$$ \newcommand{\tp}{\thinspace .} $$

Dictionaries and strings

Hans Petter Langtangen [1, 2]

[1] Center for Biomedical Computing, Simula Research Laboratory
[2] Department of Informatics, University of Oslo

Dec 15, 2014

Table of contents

Dictionaries
      Making dictionaries
      Dictionary operations
            Remark
      Example: Polynomials as dictionaries
      Dictionaries with default values and ordering
            Dictionaries with default values
            Ordered dictionaries
      Example: File data in dictionaries
            Problem
            Solution
      Example: File data in nested dictionaries
            Problem
            Algorithm
            Implementation
            Dissection
      Example: Reading and plotting data recorded at specific dates
            Problem
            Solution
Strings
      Common operations on strings
            Substring specification
            Searching for substrings
            Substitution
            String splitting
            Upper and lower case
            Strings are constant
            Strings with digits only
            Whitespace
            Joining strings
      Example: Reading pairs of numbers
            Problem
            Solution
      Example: Reading coordinates
            Problem
            Solution 1: substring extraction
            Solution 2: string search
            Solution 3: string split
Reading data from web pages
      About web pages
      How to access web pages in programs
            Alternative 1
            Alternative 2
      Example: Reading pure text files
      Example: Extracting data from HTML
      Handling non-English text
Reading and writing spreadsheet files
      CSV files
      Reading CSV files
      Processing spreadsheet data
      Writing CSV files
            Remark
      Representing number cells with Numerical Python arrays
      Using more high-level Numerical Python functionality
Summary
      Chapter topics
            Dictionaries
            Strings
            Downloading Internet files
            Terminology
      Example: A file database
            Problem
            Solution
Exercises
      Exercise 1: Make a dictionary from a table
      Exercise 2: Explore syntax differences: lists vs. dicts
      Exercise 3: Use string operations to improve a program
      Exercise 4: Interpret output from a program
      Exercise 5: Make a nested dictionary from a file
      Exercise 6: Make a nested dictionary from a file
      Exercise 7: Compare data structures for polynomials
      Exercise 8: Compute the derivative of a polynomial
      Exercise 9: Specify functions on the command line
      Exercise 10: Interpret function specifications
      Exercise 11: Compare average temperatures in cities
References

The present chapter addresses many techniques for interpreting information in files and storing the data in convenient Python objects for further data analysis. A particularly handy object for many purposes is the dictionary, which maps objects to objects, very often strings to various kinds of data that later can be looked up through the strings. The section Dictionaries is devoted to dictionaries.

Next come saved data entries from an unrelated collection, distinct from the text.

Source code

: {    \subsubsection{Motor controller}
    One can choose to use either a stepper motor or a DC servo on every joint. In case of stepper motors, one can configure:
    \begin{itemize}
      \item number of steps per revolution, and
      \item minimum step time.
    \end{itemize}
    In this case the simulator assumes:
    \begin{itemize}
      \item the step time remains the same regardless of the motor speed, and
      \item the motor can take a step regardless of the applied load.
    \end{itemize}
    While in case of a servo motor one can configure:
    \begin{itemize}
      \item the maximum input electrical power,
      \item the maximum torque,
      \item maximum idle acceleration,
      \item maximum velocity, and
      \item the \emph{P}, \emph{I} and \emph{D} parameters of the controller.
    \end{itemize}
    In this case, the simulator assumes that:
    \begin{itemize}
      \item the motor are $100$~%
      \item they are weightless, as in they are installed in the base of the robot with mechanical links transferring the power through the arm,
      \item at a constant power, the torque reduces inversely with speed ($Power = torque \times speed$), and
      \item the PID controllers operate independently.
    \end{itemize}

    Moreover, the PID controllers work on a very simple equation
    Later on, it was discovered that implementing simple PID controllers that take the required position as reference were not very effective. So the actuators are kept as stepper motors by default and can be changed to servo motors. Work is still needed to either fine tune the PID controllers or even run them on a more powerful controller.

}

Information in files often appear as pure text, so to interpret and extract data from files it is sometimes necessary to carry out sophisticated operations on the text. Python strings have many methods for performing such operations, and the most important functionality is described in the section Strings.

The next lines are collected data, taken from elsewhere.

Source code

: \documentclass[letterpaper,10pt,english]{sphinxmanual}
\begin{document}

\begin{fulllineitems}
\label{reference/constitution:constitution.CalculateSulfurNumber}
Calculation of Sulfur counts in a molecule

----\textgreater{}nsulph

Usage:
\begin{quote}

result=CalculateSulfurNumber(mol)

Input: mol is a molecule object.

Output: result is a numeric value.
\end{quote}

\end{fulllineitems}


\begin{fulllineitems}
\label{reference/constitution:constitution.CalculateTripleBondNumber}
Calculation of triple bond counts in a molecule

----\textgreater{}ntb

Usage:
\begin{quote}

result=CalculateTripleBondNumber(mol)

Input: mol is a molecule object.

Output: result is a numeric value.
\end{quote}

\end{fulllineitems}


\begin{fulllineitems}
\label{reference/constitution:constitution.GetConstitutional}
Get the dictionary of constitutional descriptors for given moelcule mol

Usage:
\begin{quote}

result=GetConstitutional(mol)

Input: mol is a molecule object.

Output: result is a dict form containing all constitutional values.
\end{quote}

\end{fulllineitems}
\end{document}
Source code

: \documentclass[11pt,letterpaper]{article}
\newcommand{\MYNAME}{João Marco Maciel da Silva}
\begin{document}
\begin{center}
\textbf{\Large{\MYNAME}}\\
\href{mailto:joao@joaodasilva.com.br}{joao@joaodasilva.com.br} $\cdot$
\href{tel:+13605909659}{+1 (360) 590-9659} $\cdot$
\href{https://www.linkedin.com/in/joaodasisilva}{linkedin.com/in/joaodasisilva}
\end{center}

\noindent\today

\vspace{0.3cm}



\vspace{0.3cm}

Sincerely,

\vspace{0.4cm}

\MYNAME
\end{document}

The World Wide Web is full of information and scientific data that may be useful to access from a program. The section Reading data from web pages tells you how to read web pages from a program and interpret the contents using string operations.

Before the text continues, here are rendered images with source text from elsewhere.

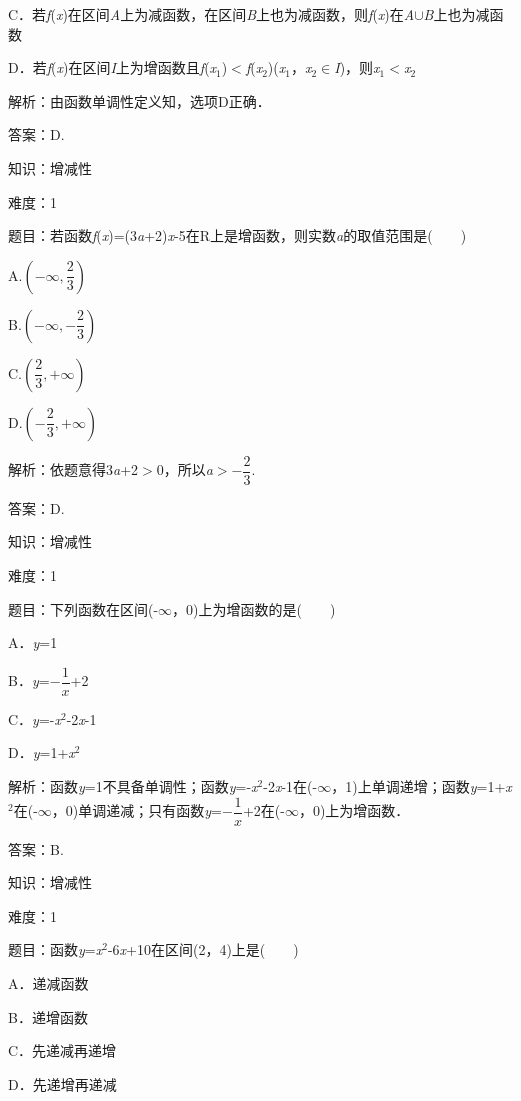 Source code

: \documentclass{article} %
\begin{document}
C．若\textit{f}(\textit{x})在区间\textit{A}上为减函数，在区间\textit{B}上也为减函数，则\textit{f}(\textit{x})在\textit{A}$\mathrm{\cup}$\textit{B}上也为减函数

D．若\textit{f}(\textit{x})在区间\textit{I}上为增函数且\textit{f}(\textit{x}${}_{1}$)$\mathrm{<}$\textit{f}(\textit{x}${}_{2}$)(\textit{x}${}_{1}$，\textit{x}${}_{2}$$\mathrm{\in}$\textit{I})，则\textit{x}${}_{1}$$\mathrm{<}$\textit{x}${}_{2}$

解析：由函数单调性定义知，选项D正确．

答案：D.

知识：增减性

难度：1

题目：若函数\textit{f}(\textit{x})=(3\textit{a}+2)\textit{x}-5在R上是增函数，则实数\textit{a}的取值范围是(　　)

A.$(-\infty,\dfrac{2}{3})$  

B.$(-\infty,-\dfrac{2}{3})$ 

C.$(\dfrac{2}{3},+\infty)$  

D.$(-\dfrac{2}{3},+\infty)$ 

解析：依题意得3\textit{a}+2$\mathrm{>}$0，所以\textit{a}$\mathrm{>}$$-\dfrac{2}{3}$.

答案：D.

知识：增减性

难度：1

题目：下列函数在区间(-$\mathrm{\infty}$，0)上为增函数的是(　　)

A．\textit{y}=1   

B．\textit{y}=$-\dfrac{1}{x}$+2

C．\textit{y}=-\textit{x}${}^{2}$-2\textit{x}-1   

D．\textit{y}=1+\textit{x}${}^{2}$

解析：函数\textit{y}=1不具备单调性；函数\textit{y}=-\textit{x}${}^{2}$-2\textit{x}-1在(-$\mathrm{\infty}$，1)上单调递增；函数\textit{y}=1+\textit{x}${}^{2}$在(-$\mathrm{\infty}$，0)单调递减；只有函数\textit{y}=$-\dfrac{1}{x}$+2在(-$\mathrm{\infty}$，0)上为增函数．

答案：B.

知识：增减性

难度：1

题目：函数\textit{y}=\textit{x}${}^{2}$-6\textit{x}+10在区间(2，4)上是(　　)

A．递减函数   

B．递增函数

C．先递减再递增  

D．先递增再递减
\end{document}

Working with data often involves spreadsheets. Python programs not only need to extract data from spreadsheet files, but it can be advantageous and convenient to actually to the data processing in a Python program rather than in a spreadsheet program like Microsoft Excel or LibreOffice. The section Reading and writing spreadsheet files goes through relevant techniques for reading and writing files in the common CSV format for spreadsheets.

The present chapter builds on fundamental programming concepts such as loops, lists, arrays, if tests, command-line arguments, and curve plotting. The folder src/files contains all the relevant program example files and associated data files.